When Cameron Howlett realised there was more to financial planning than a bank could offer, it set him on a course to owning his own business. Simon Hoyle reports.

Cameron Howlett first got into financial planning because he’d had a long interest in finance and investing, studied economics at school and liked the idea of helping other people.

But he is still in financial planning today – and now running his own practice – because he realised quite quickly that there was a lot more to “financial planning” than he’d originally imagined, and he was in the wrong place to do it.

The principal of the Melbourne-based firm Personal Wealth advisers completed a double degree at university, and headed off into a bank-run financial planning graduate program. Within 12 months he found himself in a country town branch of the bank and “as a 23-year- old I was a financial planner, telling 65-year-olds what to do with their retirement nest-egg”.

“When I look back on that, because I’m 34 now, I go, ‘Oh my god; how did I think at the time that was going to be OK?’,” he says.

“But anyway, I did. I look back now and it’s almost disgustingly simple, the advice you would give. There were four products on the product list, or there may have been five, and people would come in, you’d do an initial interview, you’d say OK, this is what you’ve got, here are some strategies – there’s usually a fair bit of strategy work around Centrelink, Age pensions, et cetera – and then here’s the superannuation fund I think you should have.

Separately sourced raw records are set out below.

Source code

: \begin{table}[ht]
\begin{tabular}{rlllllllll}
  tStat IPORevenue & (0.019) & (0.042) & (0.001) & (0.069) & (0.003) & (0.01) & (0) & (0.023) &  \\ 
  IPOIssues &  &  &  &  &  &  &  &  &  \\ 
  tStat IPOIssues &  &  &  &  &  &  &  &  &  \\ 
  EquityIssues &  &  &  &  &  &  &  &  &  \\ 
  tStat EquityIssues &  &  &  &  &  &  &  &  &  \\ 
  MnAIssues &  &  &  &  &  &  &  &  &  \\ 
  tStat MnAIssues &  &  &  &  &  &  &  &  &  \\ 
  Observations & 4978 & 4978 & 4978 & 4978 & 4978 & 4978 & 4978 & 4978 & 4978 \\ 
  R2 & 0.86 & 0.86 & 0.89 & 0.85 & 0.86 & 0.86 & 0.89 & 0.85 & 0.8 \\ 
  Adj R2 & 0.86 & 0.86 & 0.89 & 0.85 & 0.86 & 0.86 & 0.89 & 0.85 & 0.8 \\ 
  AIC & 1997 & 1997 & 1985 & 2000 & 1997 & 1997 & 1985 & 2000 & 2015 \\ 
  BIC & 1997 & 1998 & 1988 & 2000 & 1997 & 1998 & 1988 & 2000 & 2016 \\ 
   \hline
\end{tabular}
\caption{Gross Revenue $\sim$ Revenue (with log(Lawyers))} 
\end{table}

‘And so the intention of this business is to grow; I’ve got 30 clients now, and [the plan is] to grow to 80 clients, which I would consider full-service clients.’

“It took me probably a couple of years to realise that isn’t what financial planning is; but because you’re in that environment, you don’t really know. I started to do the CFP program, and the first unit is the ethics, professionalism and compliance unit, and I kind of went, ‘Well, hang on a minute, this isn’t what I do. I do not take into account the client’s full financial objectives and what they are trying to achieve. We’ve only got one product on the product list, it isn’t wide and varied, so really, how can I call myself a professional financial planner when ultimately I now know I was just a product distribution salesman?’ That was a real wake-up call for me.”

Howlett moved to Melbourne, where he joined “a more boutique” firm, and began to hone his skills, and to broaden them.

“Initially I found it difficult, because it was a real change,” he says.

“I had to really get my head around all the issues, because I was still working as a financial planner, that go along with giving good quality financial planning advice – which is, obviously, what I believe now I’m giving at the moment – but initially coming from the bank environment was quite a struggle. In the bank environment you get asked for your sales, what was your funds under management inflows this week, on a Tuesday afternoon, and if you don’t meet [your target], you get a phone call from the boss; whereas I was moving a long way away from that.

“It was more about the quality of the advice you give, and is the financial plan document perfect? And so working under that environment was a big change, but it was also the best thing I had ever done, because it gave me an understanding that this is what financial planning actually is: working out what people’s goals and objectives are; and then helping them achieve them; or helping them trade off some of those goals and objectives so they can reach some of the more important ones.”

Howlett started Personal Wealth Advisers about two years ago,“so I could start my own practice with my own clients, and grow that practice over a period of time”.

“And so the intention of this business is to grow; I’ve got 30 clients now, and [the plan is] to grow to 80 clients, which I would consider full-service clients. What that actually means is, working with them both from a strategic perspective, and helping them understand the impact of their lifestyle goals and their decisions on their financial position; and also helping them manage their investments,” he says.

Howlett says he decided early to focus on clients for whom a self-managed super fund is suitable.

“But that’s the end product,” he says. The first step in Howlett’s process is to help his clients to generate enough surplus cash flow to help them meet whatever financial goals they consider important.

“Part of what I do for them is strip back how much they’re actually spending, because a number of the decisions we make as a financial planner are based around surplus income,” he says.

“[We] go back through their spending over the past three to six months and work out what they’re actually spending, because often what people say they are spending, and what they’re actually spending, are two different things.

“You’ll say to someone – which drives this whole goals-modelling process – how much do you want to spend in retirement? And they’ll say,‘I don’t know, 70 per cent of what we’ve got now?’ But that is just a rule-of-thumb; it’s not going to apply to each client. Using this [approach] you can say, OK, are you going to be spending this money on lunches at work, for example, when you retire? Well, you’re not – so that can be stripped out. People get more of an actual understanding of what they’re spending, which then drives what they need to retire on.